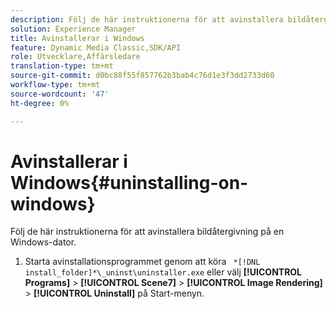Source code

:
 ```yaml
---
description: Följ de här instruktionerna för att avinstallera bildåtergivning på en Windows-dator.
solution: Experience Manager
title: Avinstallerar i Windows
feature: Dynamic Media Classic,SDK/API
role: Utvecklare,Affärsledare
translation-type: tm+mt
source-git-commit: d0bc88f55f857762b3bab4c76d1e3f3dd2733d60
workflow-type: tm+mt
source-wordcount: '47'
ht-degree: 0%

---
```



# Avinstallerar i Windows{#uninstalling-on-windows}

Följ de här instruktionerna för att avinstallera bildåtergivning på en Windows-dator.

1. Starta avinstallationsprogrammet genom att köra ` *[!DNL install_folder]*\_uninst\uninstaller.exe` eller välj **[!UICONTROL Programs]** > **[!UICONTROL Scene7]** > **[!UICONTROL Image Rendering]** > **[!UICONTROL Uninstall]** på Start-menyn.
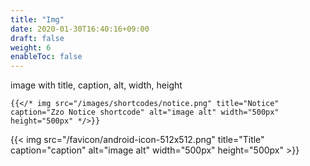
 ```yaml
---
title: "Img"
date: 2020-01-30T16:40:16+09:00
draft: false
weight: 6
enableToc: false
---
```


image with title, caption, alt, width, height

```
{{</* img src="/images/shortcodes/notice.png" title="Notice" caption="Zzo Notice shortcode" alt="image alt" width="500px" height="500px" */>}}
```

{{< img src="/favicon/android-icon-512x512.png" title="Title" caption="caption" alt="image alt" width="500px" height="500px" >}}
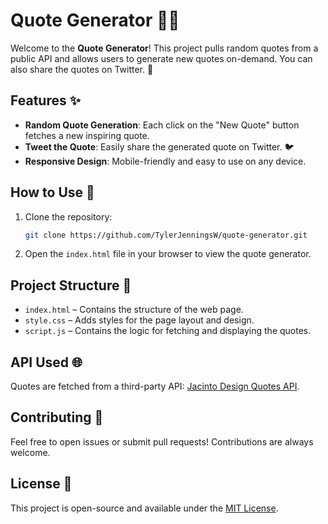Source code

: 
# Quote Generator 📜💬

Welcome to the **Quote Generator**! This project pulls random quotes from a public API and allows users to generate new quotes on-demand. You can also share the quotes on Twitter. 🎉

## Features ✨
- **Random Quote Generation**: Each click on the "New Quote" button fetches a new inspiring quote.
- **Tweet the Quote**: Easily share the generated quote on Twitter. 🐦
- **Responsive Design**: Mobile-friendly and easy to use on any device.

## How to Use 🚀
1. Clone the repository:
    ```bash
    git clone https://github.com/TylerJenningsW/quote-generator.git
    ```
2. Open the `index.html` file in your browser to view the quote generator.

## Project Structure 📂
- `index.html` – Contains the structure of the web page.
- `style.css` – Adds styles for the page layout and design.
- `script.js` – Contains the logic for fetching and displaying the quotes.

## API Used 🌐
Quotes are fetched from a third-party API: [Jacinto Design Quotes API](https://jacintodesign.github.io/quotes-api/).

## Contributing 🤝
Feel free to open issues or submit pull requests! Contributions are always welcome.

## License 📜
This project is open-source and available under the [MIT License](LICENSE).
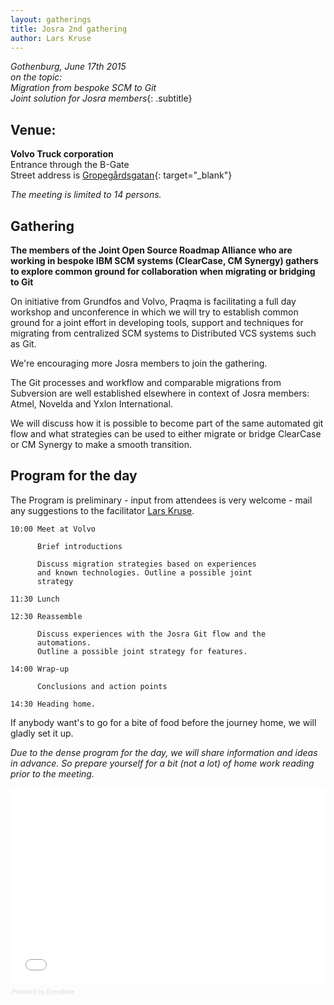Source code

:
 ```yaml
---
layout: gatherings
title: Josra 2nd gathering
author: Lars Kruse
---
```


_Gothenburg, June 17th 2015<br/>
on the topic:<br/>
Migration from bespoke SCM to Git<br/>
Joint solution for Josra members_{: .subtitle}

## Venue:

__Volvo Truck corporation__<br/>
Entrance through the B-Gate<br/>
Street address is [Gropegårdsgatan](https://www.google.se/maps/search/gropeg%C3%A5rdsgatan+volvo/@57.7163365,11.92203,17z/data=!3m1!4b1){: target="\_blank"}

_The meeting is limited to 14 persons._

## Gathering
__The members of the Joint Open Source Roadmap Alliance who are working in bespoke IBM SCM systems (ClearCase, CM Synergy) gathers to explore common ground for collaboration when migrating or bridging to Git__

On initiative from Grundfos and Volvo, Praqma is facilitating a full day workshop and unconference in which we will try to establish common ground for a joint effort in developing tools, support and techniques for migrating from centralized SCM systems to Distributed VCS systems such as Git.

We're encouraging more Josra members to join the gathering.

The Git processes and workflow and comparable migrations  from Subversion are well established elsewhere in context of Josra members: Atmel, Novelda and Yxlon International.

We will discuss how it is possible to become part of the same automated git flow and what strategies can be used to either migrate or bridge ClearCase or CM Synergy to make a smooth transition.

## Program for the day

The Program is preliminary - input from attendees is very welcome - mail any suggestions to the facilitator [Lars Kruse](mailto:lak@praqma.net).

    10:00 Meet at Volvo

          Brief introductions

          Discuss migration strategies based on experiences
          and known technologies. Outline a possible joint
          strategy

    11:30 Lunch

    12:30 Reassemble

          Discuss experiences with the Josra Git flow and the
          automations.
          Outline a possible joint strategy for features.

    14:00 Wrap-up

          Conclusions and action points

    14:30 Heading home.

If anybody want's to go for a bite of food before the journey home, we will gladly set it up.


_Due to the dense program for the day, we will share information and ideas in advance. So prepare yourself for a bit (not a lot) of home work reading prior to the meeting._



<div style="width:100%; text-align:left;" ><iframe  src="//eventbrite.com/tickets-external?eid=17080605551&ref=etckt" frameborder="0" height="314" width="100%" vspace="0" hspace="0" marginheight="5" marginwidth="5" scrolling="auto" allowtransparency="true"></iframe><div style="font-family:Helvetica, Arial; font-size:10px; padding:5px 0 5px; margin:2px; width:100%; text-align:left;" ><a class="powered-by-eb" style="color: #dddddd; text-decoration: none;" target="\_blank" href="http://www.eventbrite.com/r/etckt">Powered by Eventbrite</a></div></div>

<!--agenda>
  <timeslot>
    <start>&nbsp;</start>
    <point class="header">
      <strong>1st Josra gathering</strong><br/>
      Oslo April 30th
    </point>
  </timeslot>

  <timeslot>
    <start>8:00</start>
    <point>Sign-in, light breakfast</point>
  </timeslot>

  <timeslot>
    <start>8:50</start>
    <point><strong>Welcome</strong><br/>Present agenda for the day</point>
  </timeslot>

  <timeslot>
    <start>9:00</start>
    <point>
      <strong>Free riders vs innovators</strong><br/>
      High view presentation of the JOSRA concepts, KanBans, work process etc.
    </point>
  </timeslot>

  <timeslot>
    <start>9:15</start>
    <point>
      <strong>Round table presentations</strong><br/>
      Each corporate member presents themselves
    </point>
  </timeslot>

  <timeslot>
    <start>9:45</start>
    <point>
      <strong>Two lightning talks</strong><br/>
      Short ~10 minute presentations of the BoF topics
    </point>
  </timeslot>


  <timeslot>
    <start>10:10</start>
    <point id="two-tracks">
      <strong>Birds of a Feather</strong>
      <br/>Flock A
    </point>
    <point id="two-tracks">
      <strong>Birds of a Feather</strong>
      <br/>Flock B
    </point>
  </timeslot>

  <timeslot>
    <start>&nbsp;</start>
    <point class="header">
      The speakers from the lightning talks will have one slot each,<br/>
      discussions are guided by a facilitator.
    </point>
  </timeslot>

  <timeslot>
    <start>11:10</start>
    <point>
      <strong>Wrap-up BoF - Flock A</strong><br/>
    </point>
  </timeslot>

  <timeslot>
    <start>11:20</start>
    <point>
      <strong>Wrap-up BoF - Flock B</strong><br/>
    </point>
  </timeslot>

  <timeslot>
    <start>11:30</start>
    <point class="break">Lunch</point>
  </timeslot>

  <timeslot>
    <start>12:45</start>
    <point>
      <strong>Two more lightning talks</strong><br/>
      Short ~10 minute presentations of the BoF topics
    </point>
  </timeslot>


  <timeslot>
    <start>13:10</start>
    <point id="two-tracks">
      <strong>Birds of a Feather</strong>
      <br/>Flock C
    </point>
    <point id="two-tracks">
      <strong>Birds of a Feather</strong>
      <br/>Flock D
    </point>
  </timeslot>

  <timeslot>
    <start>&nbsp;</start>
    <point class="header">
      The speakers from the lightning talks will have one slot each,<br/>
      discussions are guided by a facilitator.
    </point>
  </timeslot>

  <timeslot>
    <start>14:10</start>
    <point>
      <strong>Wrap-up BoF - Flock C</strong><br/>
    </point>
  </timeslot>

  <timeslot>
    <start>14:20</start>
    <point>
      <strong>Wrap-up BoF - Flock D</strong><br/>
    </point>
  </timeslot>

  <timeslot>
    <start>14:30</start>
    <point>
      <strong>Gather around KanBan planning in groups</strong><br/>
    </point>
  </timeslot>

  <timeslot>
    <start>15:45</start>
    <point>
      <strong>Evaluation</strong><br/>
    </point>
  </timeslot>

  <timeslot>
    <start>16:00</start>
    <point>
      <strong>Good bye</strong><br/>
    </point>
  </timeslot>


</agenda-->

____

▶ Problem
Collect each line of the entries that has the word "Lunch", copying it in full.

▶ Output for this task
    11:30 Lunch
    <point class="break">Lunch</point>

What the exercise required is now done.